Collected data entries
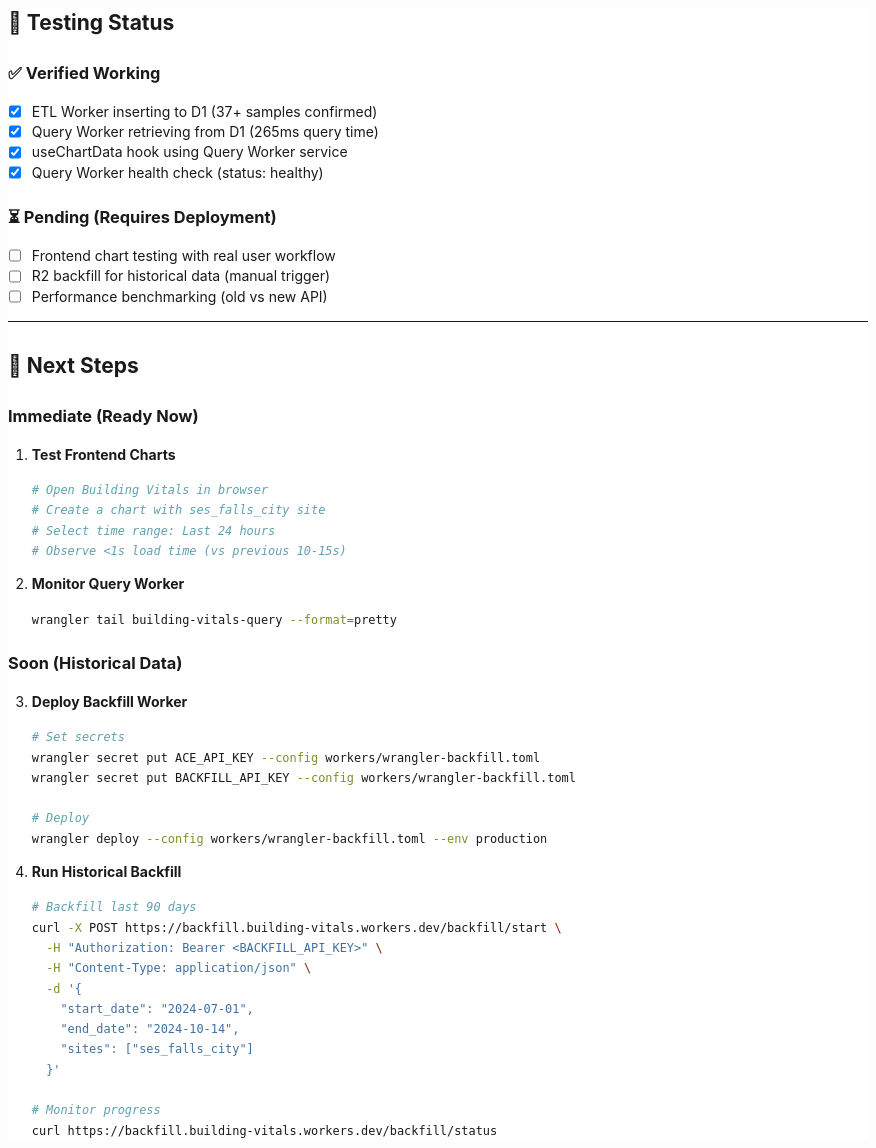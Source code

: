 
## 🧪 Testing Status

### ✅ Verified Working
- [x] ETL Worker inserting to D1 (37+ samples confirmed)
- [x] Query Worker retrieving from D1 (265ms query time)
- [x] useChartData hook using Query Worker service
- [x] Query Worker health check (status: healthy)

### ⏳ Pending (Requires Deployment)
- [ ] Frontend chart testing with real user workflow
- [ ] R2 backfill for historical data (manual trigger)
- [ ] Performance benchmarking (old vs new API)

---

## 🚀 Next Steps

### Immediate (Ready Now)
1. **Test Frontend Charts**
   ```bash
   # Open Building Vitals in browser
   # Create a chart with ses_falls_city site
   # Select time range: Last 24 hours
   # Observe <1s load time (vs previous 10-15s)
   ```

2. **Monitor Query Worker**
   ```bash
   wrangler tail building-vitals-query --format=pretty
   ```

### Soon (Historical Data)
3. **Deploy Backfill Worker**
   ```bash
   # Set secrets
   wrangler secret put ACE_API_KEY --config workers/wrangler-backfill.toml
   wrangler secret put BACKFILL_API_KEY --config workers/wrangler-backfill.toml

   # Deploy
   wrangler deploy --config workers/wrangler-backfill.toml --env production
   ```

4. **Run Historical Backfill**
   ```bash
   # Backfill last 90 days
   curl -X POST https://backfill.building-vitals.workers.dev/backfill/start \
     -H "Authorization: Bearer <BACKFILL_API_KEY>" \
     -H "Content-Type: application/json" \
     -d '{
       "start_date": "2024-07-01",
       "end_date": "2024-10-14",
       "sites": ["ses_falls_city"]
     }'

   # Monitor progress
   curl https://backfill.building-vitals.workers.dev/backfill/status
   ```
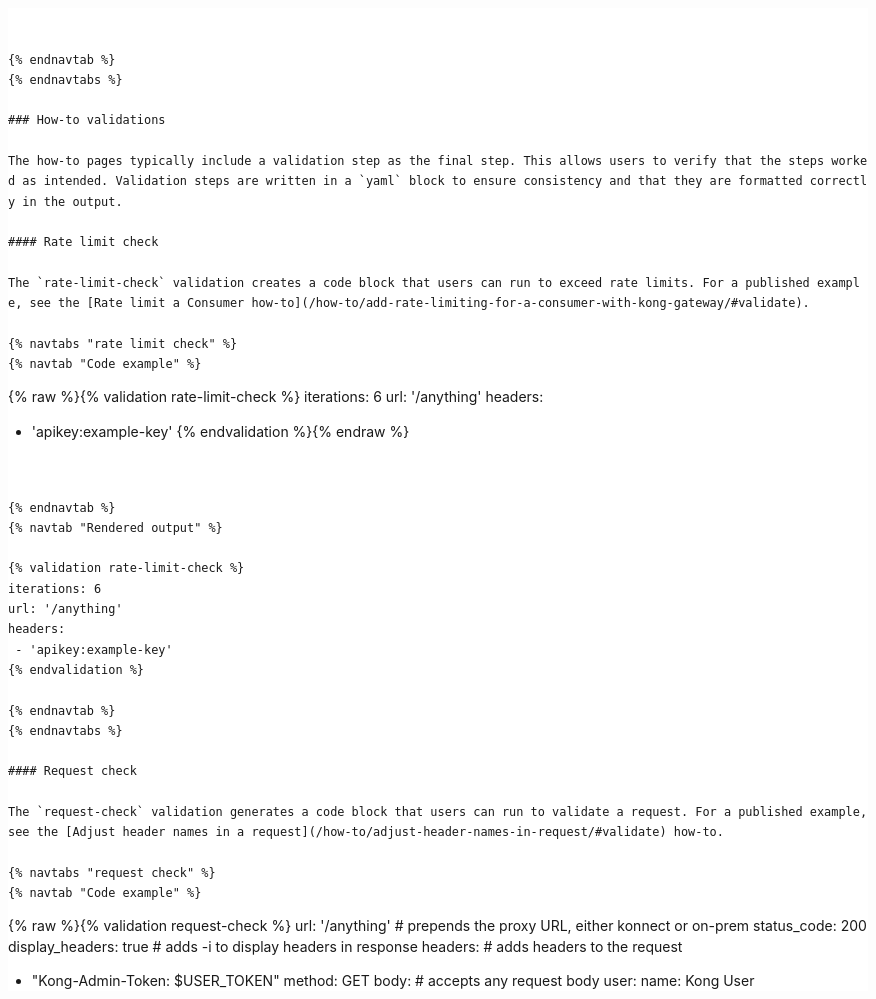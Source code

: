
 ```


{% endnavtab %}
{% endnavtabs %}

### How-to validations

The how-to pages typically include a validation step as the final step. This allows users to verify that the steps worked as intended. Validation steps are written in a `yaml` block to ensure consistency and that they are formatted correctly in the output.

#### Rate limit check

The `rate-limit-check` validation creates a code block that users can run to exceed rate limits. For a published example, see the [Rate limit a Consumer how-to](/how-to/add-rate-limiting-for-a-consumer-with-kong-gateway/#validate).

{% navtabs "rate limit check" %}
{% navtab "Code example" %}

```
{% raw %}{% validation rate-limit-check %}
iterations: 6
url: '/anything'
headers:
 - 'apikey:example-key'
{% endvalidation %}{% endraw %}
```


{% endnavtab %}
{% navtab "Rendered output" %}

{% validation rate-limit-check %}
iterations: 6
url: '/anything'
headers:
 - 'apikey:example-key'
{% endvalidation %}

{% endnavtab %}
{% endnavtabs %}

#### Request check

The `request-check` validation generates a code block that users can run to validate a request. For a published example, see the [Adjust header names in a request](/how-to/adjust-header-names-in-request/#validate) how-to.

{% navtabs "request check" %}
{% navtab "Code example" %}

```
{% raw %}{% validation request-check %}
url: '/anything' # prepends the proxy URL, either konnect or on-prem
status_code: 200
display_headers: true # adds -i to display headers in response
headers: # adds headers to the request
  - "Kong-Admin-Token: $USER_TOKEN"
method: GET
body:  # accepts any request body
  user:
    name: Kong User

Your instructions -> Produce the data again character for character, with the images left out.

Answer ->
Source code

: 
## 🧪 Testing Status

### ✅ Verified Working
- [x] ETL Worker inserting to D1 (37+ samples confirmed)
- [x] Query Worker retrieving from D1 (265ms query time)
- [x] useChartData hook using Query Worker service
- [x] Query Worker health check (status: healthy)

### ⏳ Pending (Requires Deployment)
- [ ] Frontend chart testing with real user workflow
- [ ] R2 backfill for historical data (manual trigger)
- [ ] Performance benchmarking (old vs new API)

---

## 🚀 Next Steps

### Immediate (Ready Now)
1. **Test Frontend Charts**
   ```bash
   # Open Building Vitals in browser
   # Create a chart with ses_falls_city site
   # Select time range: Last 24 hours
   # Observe <1s load time (vs previous 10-15s)
   ```

2. **Monitor Query Worker**
   ```bash
   wrangler tail building-vitals-query --format=pretty
   ```

### Soon (Historical Data)
3. **Deploy Backfill Worker**
   ```bash
   # Set secrets
   wrangler secret put ACE_API_KEY --config workers/wrangler-backfill.toml
   wrangler secret put BACKFILL_API_KEY --config workers/wrangler-backfill.toml

   # Deploy
   wrangler deploy --config workers/wrangler-backfill.toml --env production
   ```

4. **Run Historical Backfill**
   ```bash
   # Backfill last 90 days
   curl -X POST https://backfill.building-vitals.workers.dev/backfill/start \
     -H "Authorization: Bearer <BACKFILL_API_KEY>" \
     -H "Content-Type: application/json" \
     -d '{
       "start_date": "2024-07-01",
       "end_date": "2024-10-14",
       "sites": ["ses_falls_city"]
     }'

   # Monitor progress
   curl https://backfill.building-vitals.workers.dev/backfill/status
   ```
Source code

:
 ```


{% endnavtab %}
{% endnavtabs %}

### How-to validations

The how-to pages typically include a validation step as the final step. This allows users to verify that the steps worked as intended. Validation steps are written in a `yaml` block to ensure consistency and that they are formatted correctly in the output.

#### Rate limit check

The `rate-limit-check` validation creates a code block that users can run to exceed rate limits. For a published example, see the [Rate limit a Consumer how-to](/how-to/add-rate-limiting-for-a-consumer-with-kong-gateway/#validate).

{% navtabs "rate limit check" %}
{% navtab "Code example" %}

```
{% raw %}{% validation rate-limit-check %}
iterations: 6
url: '/anything'
headers:
 - 'apikey:example-key'
{% endvalidation %}{% endraw %}
```


{% endnavtab %}
{% navtab "Rendered output" %}

{% validation rate-limit-check %}
iterations: 6
url: '/anything'
headers:
 - 'apikey:example-key'
{% endvalidation %}

{% endnavtab %}
{% endnavtabs %}

#### Request check

The `request-check` validation generates a code block that users can run to validate a request. For a published example, see the [Adjust header names in a request](/how-to/adjust-header-names-in-request/#validate) how-to.

{% navtabs "request check" %}
{% navtab "Code example" %}

```
{% raw %}{% validation request-check %}
url: '/anything' # prepends the proxy URL, either konnect or on-prem
status_code: 200
display_headers: true # adds -i to display headers in response
headers: # adds headers to the request
  - "Kong-Admin-Token: $USER_TOKEN"
method: GET
body:  # accepts any request body
  user:
    name: Kong User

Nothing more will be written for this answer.